━━━ THE DATA ━━━
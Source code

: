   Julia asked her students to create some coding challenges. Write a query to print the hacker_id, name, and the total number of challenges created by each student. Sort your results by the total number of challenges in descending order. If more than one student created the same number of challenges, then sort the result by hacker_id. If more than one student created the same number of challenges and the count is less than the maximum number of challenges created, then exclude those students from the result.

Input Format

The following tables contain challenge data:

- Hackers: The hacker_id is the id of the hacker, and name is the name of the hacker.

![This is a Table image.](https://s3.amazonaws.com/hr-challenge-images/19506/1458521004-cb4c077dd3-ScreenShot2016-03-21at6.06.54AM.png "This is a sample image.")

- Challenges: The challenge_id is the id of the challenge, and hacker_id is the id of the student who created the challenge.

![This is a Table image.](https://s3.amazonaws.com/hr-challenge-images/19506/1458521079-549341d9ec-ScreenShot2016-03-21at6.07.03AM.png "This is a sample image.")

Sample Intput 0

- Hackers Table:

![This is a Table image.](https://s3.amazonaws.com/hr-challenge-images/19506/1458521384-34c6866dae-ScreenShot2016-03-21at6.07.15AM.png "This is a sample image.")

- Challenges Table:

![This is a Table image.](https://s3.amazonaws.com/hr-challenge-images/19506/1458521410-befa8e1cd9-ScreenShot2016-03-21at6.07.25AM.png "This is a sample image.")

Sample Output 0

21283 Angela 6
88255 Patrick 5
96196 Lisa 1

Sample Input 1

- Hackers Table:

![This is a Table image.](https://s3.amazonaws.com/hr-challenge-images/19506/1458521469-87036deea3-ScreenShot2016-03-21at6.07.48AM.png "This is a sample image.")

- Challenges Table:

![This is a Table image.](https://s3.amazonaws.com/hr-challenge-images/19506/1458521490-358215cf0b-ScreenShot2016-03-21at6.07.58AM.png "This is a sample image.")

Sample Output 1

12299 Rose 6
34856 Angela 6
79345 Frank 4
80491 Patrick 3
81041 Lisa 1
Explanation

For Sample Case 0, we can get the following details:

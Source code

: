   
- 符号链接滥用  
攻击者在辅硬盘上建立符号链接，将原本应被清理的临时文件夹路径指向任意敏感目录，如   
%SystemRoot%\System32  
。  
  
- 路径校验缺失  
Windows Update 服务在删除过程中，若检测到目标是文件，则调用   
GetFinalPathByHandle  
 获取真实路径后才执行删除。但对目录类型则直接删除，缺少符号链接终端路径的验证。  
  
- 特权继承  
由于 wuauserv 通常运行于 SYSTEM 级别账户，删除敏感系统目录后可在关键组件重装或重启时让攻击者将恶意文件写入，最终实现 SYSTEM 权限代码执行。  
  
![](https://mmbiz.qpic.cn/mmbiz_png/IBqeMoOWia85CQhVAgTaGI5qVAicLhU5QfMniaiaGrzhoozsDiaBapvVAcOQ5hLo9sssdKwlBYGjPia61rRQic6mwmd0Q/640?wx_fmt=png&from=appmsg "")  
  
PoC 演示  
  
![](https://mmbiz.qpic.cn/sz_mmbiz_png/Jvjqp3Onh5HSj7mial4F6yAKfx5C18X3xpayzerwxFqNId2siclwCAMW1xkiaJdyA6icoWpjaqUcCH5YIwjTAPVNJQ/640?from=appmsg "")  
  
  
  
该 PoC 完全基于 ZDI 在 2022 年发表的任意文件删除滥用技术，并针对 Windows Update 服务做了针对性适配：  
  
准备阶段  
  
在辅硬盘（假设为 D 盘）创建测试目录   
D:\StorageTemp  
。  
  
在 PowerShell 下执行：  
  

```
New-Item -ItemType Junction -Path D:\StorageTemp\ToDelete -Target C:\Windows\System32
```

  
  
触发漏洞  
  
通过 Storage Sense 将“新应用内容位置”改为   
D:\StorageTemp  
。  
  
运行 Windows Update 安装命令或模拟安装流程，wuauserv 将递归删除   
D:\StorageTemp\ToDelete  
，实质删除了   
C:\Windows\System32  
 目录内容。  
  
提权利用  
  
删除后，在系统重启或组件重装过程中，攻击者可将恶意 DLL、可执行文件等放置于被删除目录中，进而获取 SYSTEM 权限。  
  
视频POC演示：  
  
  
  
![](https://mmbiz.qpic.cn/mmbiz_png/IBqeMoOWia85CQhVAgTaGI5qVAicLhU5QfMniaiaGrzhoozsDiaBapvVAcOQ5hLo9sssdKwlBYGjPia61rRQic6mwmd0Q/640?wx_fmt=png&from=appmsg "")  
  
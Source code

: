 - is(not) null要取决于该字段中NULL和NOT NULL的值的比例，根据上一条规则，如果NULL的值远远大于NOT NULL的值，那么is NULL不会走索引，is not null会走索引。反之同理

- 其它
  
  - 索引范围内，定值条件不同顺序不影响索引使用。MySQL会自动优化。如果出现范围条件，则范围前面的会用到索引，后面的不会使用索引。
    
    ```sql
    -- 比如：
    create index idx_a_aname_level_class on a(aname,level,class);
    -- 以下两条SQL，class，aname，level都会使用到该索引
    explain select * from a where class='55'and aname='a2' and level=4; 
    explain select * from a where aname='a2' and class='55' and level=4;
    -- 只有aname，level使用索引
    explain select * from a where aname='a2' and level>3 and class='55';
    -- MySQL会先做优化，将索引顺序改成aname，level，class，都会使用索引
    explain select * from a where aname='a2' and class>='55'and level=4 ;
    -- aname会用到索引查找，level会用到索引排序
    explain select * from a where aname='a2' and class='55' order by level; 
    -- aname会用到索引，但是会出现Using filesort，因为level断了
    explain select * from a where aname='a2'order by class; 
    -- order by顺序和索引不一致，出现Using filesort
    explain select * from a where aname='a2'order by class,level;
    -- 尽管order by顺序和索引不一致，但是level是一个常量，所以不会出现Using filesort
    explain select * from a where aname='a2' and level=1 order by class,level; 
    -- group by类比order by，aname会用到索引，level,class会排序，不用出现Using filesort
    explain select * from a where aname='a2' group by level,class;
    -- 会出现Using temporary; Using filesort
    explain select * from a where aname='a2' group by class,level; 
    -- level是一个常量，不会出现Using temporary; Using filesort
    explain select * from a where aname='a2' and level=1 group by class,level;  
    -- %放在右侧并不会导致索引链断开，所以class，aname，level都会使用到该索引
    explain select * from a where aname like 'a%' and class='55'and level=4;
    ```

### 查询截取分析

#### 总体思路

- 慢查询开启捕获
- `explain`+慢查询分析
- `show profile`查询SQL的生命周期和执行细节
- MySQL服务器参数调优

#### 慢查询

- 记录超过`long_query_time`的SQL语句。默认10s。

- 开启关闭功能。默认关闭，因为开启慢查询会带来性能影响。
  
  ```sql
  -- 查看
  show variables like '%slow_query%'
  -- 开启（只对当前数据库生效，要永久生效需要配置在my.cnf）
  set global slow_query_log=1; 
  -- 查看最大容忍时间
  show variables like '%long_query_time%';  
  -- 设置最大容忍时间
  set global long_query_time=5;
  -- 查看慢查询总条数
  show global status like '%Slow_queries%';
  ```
━━━
YOUR INSTRUCTIONS —
Gather each line from the listing above that holds "group".

SOLUTION TO THE PROBLEM —
    -- group by类比order by，aname会用到索引，level,class会排序，不用出现Using filesort
    explain select * from a where aname='a2' group by level,class;
    explain select * from a where aname='a2' group by class,level; 
    explain select * from a where aname='a2' and level=1 group by class,level;  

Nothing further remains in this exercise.